All you Southern Conference fans and mid-major-come-latelies, I want you to take a deep breath. Then I want you to check yourself before you wreck yourself. The Southern Conference is not getting two bids. I'm sorry, but it's just not. It will be either App-State or Davidson, or perhaps neither if North Carolina-Greensboro and SoCon leading scorer and rebounder Kyle Hines or the team in No. 3 seed position, College of Charleston, ruins the party in Charleston. When there are all sorts of non-deserving 7-9 power conference teams to choose from, they are simply not going to let in the second team from the RPI's No. 19 conference. Remember Davidson's 18-0 league record in the RPI No. 20 league, five-point semifinal loss, and NIT bid from two years ago? Yeah, it's like that.

That being said, watching Davidson (23-4, 15-1) and Appalachian State (22-6, 13-3) excel has been exciting; both won last night to extend their respective win streaks to eight and five. And a brief shout-out to my game last night: Chattanooga toughed out a home win over Elon 62-59. Why is the conference so low in the RPI? Those guys, and the five other teams with .500 or worse records that have provided plenty of chum for the big fishes.

Vermont evened up its schedule last night, defeating Binghamton in the America East 77-67 to extend its record to 13-1(21-6 overall, nine straight wins). That earned the Catamounts the No. 1 seed in the league tourney, which is super-important because the championship game is played at the highest remaining seed... Folks watching the Monday television special in the Southland got to see Texas A&M-Corpus Christi 91-72 at The Stage, home of plush and comfortable theater seating. And finally, an RPI alert from the WCC: No. 71 UMPFN is just four slots above No. 75 Santa Clara, which is one game ahead of the Unnamed Major Program at 10-2 and defeated San Diego 80-72 when others were bustin'.


K-Dub's Krazy Fact of the Day!

In honor of my well-documented visit to Big Ten Wonkland, the season's first KFotD shout-out to the stat that John Gasaway helped label and legitimize , Points Per Weighted Shot. PPWS is perhaps the best measurement we have of an individual or team's shooting efficency, counting the number of points that result for every time he or it flings the orb towards the goal.

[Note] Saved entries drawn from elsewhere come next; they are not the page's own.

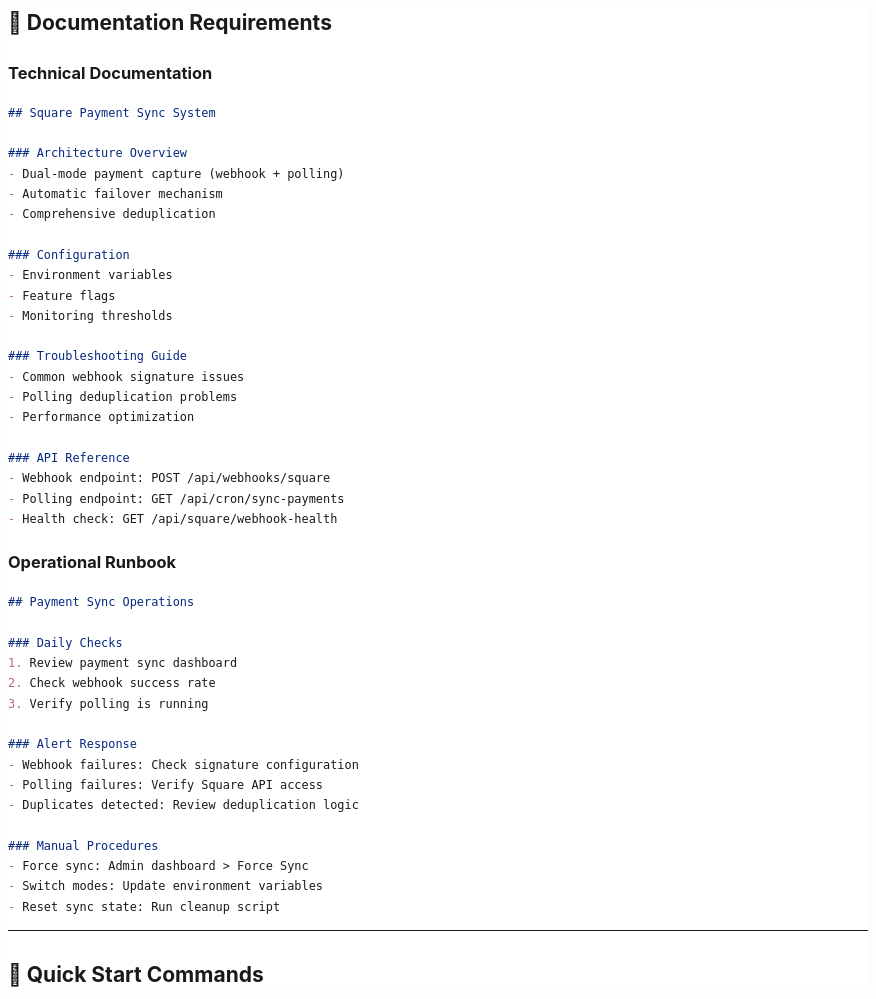 
## 📝 Documentation Requirements

### Technical Documentation
```markdown
## Square Payment Sync System

### Architecture Overview
- Dual-mode payment capture (webhook + polling)
- Automatic failover mechanism
- Comprehensive deduplication

### Configuration
- Environment variables
- Feature flags
- Monitoring thresholds

### Troubleshooting Guide
- Common webhook signature issues
- Polling deduplication problems
- Performance optimization

### API Reference
- Webhook endpoint: POST /api/webhooks/square
- Polling endpoint: GET /api/cron/sync-payments
- Health check: GET /api/square/webhook-health
```

### Operational Runbook
```markdown
## Payment Sync Operations

### Daily Checks
1. Review payment sync dashboard
2. Check webhook success rate
3. Verify polling is running

### Alert Response
- Webhook failures: Check signature configuration
- Polling failures: Verify Square API access
- Duplicates detected: Review deduplication logic

### Manual Procedures
- Force sync: Admin dashboard > Force Sync
- Switch modes: Update environment variables
- Reset sync state: Run cleanup script
```

---

## 🚀 Quick Start Commands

That equation, again:

PPWS = PTS/(FGA + (0.475 x FTA))

I don't bring this up just as a reason for thanking Mr. Gasaway for springing for Sunday brunch at Patachou (what are you waiting for? get in a car! get in a plane!), it's actually timely. There were two fantastic PPWS-formances on BracketBusters Saturday -- in a hidden Buster far away from the TV cameras, Evansville hurt slumping OVC-ers Samford with an impressive 1.64 PPWS in a 69-65 road win. It was the fourth-best mark for the season in D1-on-D1 action, and the third-best number in road games (Brown's 95-82 home win over Hartford back on Dec. 22 remains the tops overall at 1.76).

The individual performance came in a non-Buster game, but because I live in a Navy-centric household (The Official Wife of the Mid-Majority™ is in the Reserves), it has to be mentioned. Last Saturday was the all-important Army-Navy Star Game, and the Midshipmen won their fifth straight SG 76-68. Greg Sprink was the star with 19, but don't discount the performance of freshman Trey Stanton, who had 15 of the most efficiently-scored points you'll see all year. He went 4-for-4 from the floor (all 3's), and 3-for-4 from the line -- that's a super-sweet 2.5 PPWS. Among players who logged 20 minutes or more, that's the 13th best mark of the 2006-07 season.